Like the bland safety of The Killers’ actual music, there seems to be some reason to picking such familiar titles. It’s emblematic of their whole function as a band, using just enough cozy familiarity to set off the requisite cognitive bells and whistles to let you know it’s inoffensive and equally malleable for inclusion at your next cocktail party playlist or whilst shopping at Pottery Barn.

And with all that in mind, I’m only human, not a spaceman, and though this is your life here in a dustland fairytale, I can’t stay in the world we live in because I’m losing touch so just wanted to wish you a joy ride that’s brighter than a neon tiger and say goodnight, travel well. Sounds familiar, doesn’t it?

front image found HERE; above image found HERE

Comments
Graham
10.29.08 10:07 am

Nice post Mike! I should make one of those things where you have two lists of words and you pick one word from each list to make a name. Bands could use it for song titles. Maybe add on one of those “take your mother’s maiden name and the street you grew up on” and ta-da! You have a band name!

JoeJoe Beans
10.29.08 10:57 am

amazing post!! But I saw the same post written by my grandmother in 1976…(Yes, before the internet even existed. Big whoop, wannafightaboutit?)

Rebecca
10.29.08 11:13 am

Yeah, this was by far my best procrastination reading of the morning. Mike’s post has made me articulate something that I have long felt: The Killers are really only good for one thing–hating. Like the LA Lakers and the Dallas Cowboys, it’s just really pleasurable to despise this band.

John
11.06.08 3:21 pm

So you are some sort of music critic? You chose to ignore the content of the entire album and simply reviewed the song titles. Here’s what I think happened: I don’t think you’ve listened to the album at all because you were not sent a copy for reviewing. Instead, you pretended you’ve heard the whole thing and then wrote a negative review of it, due to some personal distaste of the band and an unnecessary fascination with song titles.

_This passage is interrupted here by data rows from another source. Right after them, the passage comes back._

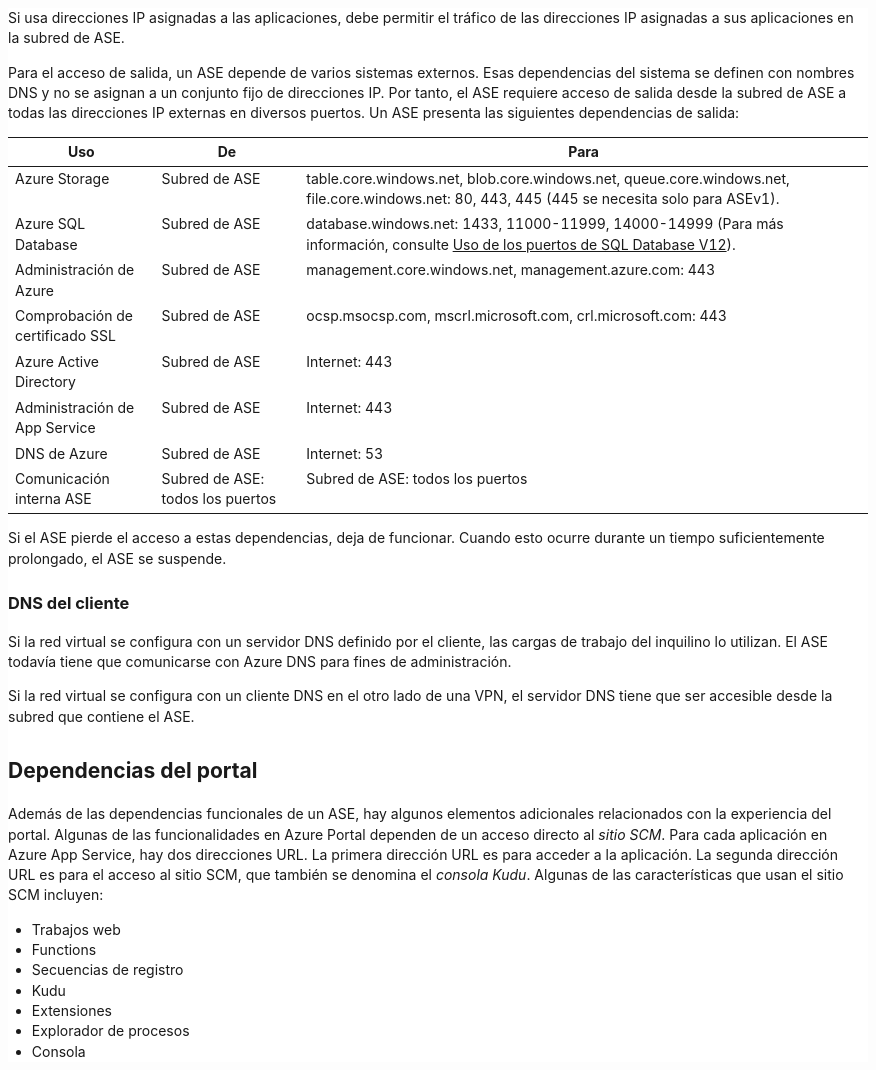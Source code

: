 Si usa direcciones IP asignadas a las aplicaciones, debe permitir el tráfico de las direcciones IP asignadas a sus aplicaciones en la subred de ASE.

Para el acceso de salida, un ASE depende de varios sistemas externos. Esas dependencias del sistema se definen con nombres DNS y no se asignan a un conjunto fijo de direcciones IP. Por tanto, el ASE requiere acceso de salida desde la subred de ASE a todas las direcciones IP externas en diversos puertos. Un ASE presenta las siguientes dependencias de salida:

| Uso | De | Para |
|-----|------|----|
| Azure Storage | Subred de ASE | table.core.windows.net, blob.core.windows.net, queue.core.windows.net, file.core.windows.net: 80, 443, 445 (445 se necesita solo para ASEv1). |
| Azure SQL Database | Subred de ASE | database.windows.net: 1433, 11000-11999, 14000-14999 (Para más información, consulte [Uso de los puertos de SQL Database V12](../../sql-database/sql-database-develop-direct-route-ports-adonet-v12.md)).|
| Administración de Azure | Subred de ASE | management.core.windows.net, management.azure.com: 443 
| Comprobación de certificado SSL |  Subred de ASE            |  ocsp.msocsp.com, mscrl.microsoft.com, crl.microsoft.com: 443
| Azure Active Directory        | Subred de ASE            |  Internet: 443
| Administración de App Service        | Subred de ASE            |  Internet: 443
| DNS de Azure                     | Subred de ASE            |  Internet: 53
| Comunicación interna ASE    | Subred de ASE: todos los puertos |  Subred de ASE: todos los puertos

Si el ASE pierde el acceso a estas dependencias, deja de funcionar. Cuando esto ocurre durante un tiempo suficientemente prolongado, el ASE se suspende.

### <a name="customer-dns"></a>DNS del cliente ###

Si la red virtual se configura con un servidor DNS definido por el cliente, las cargas de trabajo del inquilino lo utilizan. El ASE todavía tiene que comunicarse con Azure DNS para fines de administración. 

Si la red virtual se configura con un cliente DNS en el otro lado de una VPN, el servidor DNS tiene que ser accesible desde la subred que contiene el ASE.

<a name="portaldep"></a>

## <a name="portal-dependencies"></a>Dependencias del portal ##

Además de las dependencias funcionales de un ASE, hay algunos elementos adicionales relacionados con la experiencia del portal. Algunas de las funcionalidades en Azure Portal dependen de un acceso directo al _sitio SCM_. Para cada aplicación en Azure App Service, hay dos direcciones URL. La primera dirección URL es para acceder a la aplicación. La segunda dirección URL es para el acceso al sitio SCM, que también se denomina el _consola Kudu_. Algunas de las características que usan el sitio SCM incluyen:

-   Trabajos web
-   Functions
-   Secuencias de registro
-   Kudu
-   Extensiones
-   Explorador de procesos
-   Consola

Judging by the same criteria, you would have given a negative review to the most famous band of all time, The Beatles.

Mike Grimes
11.06.08 3:33 pm

John, here’s what I think happened: I think you missed the entire point of the piece, which was to take a look at an album with NO prior information and extrapolate based exclusively on song titles. Where in the piece did I say that I had heard the whole thing? I’m pretty sure the caveat “even without any prior research” suggests as much.

The whole conceit was that these song titles were ridiculously uninspired; you’re right, maybe the songs themselves are amazing, but that wasn’t the point of it all, which I thought I had made pretty clear with the title “Recycled song TITLES galore on The Killers’ Day & Age” , (emphasis there being my own because you clearly missed it the first time).